Stored data entries
=== Section Start ===
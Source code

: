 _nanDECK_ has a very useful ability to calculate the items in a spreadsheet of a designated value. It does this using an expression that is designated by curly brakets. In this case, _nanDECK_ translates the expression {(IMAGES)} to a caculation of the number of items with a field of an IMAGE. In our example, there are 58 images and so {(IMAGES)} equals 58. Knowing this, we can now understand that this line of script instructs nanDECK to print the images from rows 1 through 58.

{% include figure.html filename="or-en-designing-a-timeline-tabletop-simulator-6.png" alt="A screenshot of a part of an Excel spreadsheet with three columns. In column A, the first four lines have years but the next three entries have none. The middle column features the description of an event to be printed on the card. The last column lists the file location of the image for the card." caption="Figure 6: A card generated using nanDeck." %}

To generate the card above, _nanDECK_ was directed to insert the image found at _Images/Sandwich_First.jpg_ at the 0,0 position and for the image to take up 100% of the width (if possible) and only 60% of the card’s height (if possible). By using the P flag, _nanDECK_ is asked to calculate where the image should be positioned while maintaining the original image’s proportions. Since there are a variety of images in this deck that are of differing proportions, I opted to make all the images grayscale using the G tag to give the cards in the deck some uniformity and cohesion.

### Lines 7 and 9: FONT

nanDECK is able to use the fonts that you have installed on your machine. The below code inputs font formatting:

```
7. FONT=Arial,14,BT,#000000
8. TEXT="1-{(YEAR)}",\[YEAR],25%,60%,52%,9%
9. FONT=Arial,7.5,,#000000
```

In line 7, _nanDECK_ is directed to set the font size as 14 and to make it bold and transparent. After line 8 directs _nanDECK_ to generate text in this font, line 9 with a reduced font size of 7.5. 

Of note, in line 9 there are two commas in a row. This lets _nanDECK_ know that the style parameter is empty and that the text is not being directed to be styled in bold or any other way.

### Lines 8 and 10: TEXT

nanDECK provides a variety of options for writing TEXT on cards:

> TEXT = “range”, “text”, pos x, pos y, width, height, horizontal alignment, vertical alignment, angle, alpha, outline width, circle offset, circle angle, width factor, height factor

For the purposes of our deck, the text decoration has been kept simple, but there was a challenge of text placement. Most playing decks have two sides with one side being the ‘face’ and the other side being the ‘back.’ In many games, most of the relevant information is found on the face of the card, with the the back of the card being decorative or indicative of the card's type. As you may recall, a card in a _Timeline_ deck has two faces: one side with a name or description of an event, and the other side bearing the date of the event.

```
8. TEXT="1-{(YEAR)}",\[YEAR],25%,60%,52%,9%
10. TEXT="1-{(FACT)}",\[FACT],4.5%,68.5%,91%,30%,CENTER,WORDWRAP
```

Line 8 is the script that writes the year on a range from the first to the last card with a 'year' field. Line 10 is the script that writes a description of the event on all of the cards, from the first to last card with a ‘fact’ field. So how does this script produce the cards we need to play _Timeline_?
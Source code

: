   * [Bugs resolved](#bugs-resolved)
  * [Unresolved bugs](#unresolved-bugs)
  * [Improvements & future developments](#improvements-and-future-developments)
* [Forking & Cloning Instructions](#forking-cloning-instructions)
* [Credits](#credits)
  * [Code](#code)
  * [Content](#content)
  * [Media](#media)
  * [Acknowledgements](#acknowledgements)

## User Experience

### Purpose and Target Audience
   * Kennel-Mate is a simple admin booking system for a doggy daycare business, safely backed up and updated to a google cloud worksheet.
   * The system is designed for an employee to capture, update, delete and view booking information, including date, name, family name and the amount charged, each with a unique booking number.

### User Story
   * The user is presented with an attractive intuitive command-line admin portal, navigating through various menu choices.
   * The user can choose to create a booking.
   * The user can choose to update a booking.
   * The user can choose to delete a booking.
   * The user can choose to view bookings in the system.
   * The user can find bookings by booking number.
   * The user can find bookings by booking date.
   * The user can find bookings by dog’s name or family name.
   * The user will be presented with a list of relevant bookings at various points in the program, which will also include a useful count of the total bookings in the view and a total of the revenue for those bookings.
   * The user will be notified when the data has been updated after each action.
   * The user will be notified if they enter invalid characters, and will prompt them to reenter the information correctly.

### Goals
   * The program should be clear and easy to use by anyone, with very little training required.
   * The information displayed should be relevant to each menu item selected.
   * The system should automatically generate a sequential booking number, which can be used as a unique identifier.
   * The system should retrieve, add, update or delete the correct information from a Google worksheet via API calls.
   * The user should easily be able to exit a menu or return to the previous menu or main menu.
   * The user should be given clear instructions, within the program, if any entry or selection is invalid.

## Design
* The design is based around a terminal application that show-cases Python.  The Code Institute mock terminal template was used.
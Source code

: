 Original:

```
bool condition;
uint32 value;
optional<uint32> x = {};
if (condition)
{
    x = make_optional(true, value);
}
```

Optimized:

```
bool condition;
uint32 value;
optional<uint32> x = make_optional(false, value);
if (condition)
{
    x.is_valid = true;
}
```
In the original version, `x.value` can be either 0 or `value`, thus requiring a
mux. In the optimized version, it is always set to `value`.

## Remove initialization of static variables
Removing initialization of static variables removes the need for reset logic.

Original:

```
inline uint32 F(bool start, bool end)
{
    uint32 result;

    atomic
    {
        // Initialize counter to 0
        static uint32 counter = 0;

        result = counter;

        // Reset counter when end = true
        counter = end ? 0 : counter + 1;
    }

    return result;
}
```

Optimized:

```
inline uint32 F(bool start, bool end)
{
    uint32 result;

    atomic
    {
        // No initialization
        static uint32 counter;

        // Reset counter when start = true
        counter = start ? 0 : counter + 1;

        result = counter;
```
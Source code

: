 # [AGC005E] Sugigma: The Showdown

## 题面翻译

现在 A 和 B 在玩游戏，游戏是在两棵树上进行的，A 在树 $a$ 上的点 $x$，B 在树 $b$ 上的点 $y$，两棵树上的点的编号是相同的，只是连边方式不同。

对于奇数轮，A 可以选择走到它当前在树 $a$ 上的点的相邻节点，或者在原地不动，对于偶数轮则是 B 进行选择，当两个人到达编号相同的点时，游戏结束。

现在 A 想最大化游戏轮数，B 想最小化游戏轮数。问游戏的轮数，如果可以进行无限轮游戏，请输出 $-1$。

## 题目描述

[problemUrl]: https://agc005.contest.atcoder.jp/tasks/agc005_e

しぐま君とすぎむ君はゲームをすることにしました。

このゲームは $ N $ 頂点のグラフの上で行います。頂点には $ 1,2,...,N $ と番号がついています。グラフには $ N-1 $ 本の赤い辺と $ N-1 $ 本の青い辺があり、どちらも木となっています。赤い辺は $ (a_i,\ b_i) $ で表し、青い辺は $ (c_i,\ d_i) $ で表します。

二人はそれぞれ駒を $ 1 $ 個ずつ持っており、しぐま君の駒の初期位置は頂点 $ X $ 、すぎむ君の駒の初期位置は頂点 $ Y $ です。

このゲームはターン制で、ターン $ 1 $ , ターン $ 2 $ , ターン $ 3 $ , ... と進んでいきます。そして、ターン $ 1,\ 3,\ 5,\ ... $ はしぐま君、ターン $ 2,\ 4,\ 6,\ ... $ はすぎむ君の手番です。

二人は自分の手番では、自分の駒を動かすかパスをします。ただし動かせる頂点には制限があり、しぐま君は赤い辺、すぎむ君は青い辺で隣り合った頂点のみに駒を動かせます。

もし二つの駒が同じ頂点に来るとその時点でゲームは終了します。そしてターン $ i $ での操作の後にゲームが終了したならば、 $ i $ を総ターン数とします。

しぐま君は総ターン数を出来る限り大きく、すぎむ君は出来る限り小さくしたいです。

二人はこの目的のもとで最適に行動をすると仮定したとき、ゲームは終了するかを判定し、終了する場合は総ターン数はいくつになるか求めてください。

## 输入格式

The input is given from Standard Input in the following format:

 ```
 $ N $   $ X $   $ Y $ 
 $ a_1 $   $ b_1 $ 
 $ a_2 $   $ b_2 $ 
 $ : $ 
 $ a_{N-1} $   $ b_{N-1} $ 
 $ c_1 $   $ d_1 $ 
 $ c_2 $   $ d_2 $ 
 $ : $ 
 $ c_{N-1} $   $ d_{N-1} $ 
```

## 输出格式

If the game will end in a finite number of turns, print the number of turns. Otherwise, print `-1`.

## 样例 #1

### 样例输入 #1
=== Section End ===
Exercise instructions: Output only the lines from the top of the entries through the one holding "screenshot of a", copied exactly.

Exercise output:
Source code

: _nanDECK_ has a very useful ability to calculate the items in a spreadsheet of a designated value. It does this using an expression that is designated by curly brakets. In this case, _nanDECK_ translates the expression {(IMAGES)} to a caculation of the number of items with a field of an IMAGE. In our example, there are 58 images and so {(IMAGES)} equals 58. Knowing this, we can now understand that this line of script instructs nanDECK to print the images from rows 1 through 58.

{% include figure.html filename="or-en-designing-a-timeline-tabletop-simulator-6.png" alt="A screenshot of a part of an Excel spreadsheet with three columns. In column A, the first four lines have years but the next three entries have none. The middle column features the description of an event to be printed on the card. The last column lists the file location of the image for the card." caption="Figure 6: A card generated using nanDeck." %}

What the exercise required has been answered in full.